Ms Dawnay and Chadwick's British publisher, Faber & Faber,
declined to say how
much his UK advance was. But Faber took the extremely rare
step for a reputable
publisher of describing a book, which is still going through
its editing stages,
as "an exceptional first novel".
The writer's editor at Faber, Jonathan Riley, said: "As
a first novel it is
astonishing; as the product of a lifetime's experience it
becomes explicable."
Chadwick, who lives in London, said his success so far showed
it was "possible
to write an ordinary novel about ordinary people's lives".
He embarked on the work as a British Council official in Nigeria
in 1972.
His hero, Tom Ripple, is an insignificant cog in an import/
export company.
Married in the early 1970s to an ideologically-minded social
worker, he lives
near the North Circular road in London and has a paedophile
neighbour. His son
grows up gay, but marries. The tale ends with the 2000 millennium
celebrations.
Yesterday Faber spoke of a "beautiful and funny novel"
whose hero is "a modern,
bewildered Everyman and one of the most brilliantly realised
characters in
recent fiction".
Mr Riley called it a "very English response" to
John Updike's Rabbit novels in
its author's "love of language and lethal eye and ear".
Chadwick also worked as an overseas civil servant in Africa.
His British Council
postings spanned London, Kenya, Brazil, Canada and Poland,
where he was a
council director. He retired in 1992.
He has written several other novels, which publishers rejected.

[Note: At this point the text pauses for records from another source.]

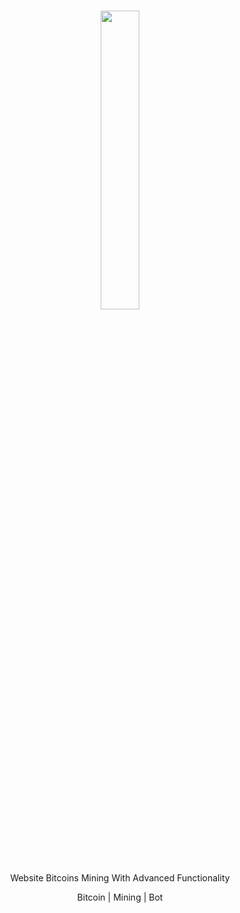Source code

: 

<br>
<p align="center">
<img width="35%" src="https://in.pinterest.com/pin/853643304359790946/"/>
</p>

<p align="center">
      Website Bitcoins Mining With Advanced Functionality
</p> 
<p align="center">
     Bitcoin | Mining | Bot 
</p>
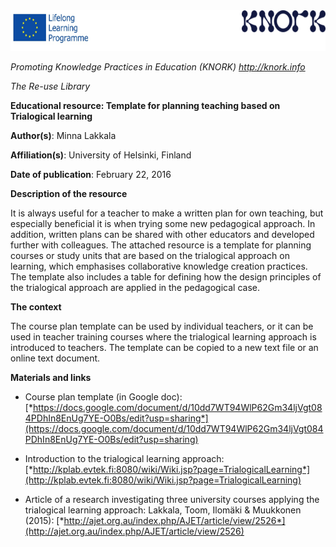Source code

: <img src="img030/media/image01.png" width="624" height="65" />

*Promoting Knowledge Practices in Education (KNORK) http://knork.info*

*The Re-use Library*

**Educational resource: Template for planning teaching based on Trialogical learning**

**Author(s)**: Minna Lakkala

**Affiliation(s)**: University of Helsinki, Finland

**Date of publication**: February 22, 2016

**Description of the resource**

It is always useful for a teacher to make a written plan for own teaching, but especially beneficial it is when trying some new pedagogical approach. In addition, written plans can be shared with other educators and developed further with colleagues. The attached resource is a template for planning courses or study units that are based on the trialogical approach on learning, which emphasises collaborative knowledge creation practices. The template also includes a table for defining how the design principles of the trialogical approach are applied in the pedagogical case.

**The context**

The course plan template can be used by individual teachers, or it can be used in teacher training courses where the trialogical learning approach is introduced to teachers. The template can be copied to a new text file or an online text document.

**Materials and links**

-   Course plan template (in Google doc): [*https://docs.google.com/document/d/10dd7WT94WlP62Gm34ljVgt084PDhIn8EnUg7YE-O0Bs/edit?usp=sharing*](https://docs.google.com/document/d/10dd7WT94WlP62Gm34ljVgt084PDhIn8EnUg7YE-O0Bs/edit?usp=sharing)

-   Introduction to the trialogical learning approach: [*http://kplab.evtek.fi:8080/wiki/Wiki.jsp?page=TrialogicalLearning*](http://kplab.evtek.fi:8080/wiki/Wiki.jsp?page=TrialogicalLearning)

-   Article of a research investigating three university courses applying the trialogical learning approach: Lakkala, Toom, Ilomäki & Muukkonen (2015): [*http://ajet.org.au/index.php/AJET/article/view/2526*](http://ajet.org.au/index.php/AJET/article/view/2526)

Ms Dawnay, who also represents Nick Hornby and Alain de Botton,
began reading
parts of It's All Right Now as the author wrote or rewrote
them five years ago.
Chadwick said: "One is conscious of having been rescued
from oblivion by
Caroline, especially if one is getting on a bit in years -
and especially if the
whole novel is so big."
His book will be published in May 2005.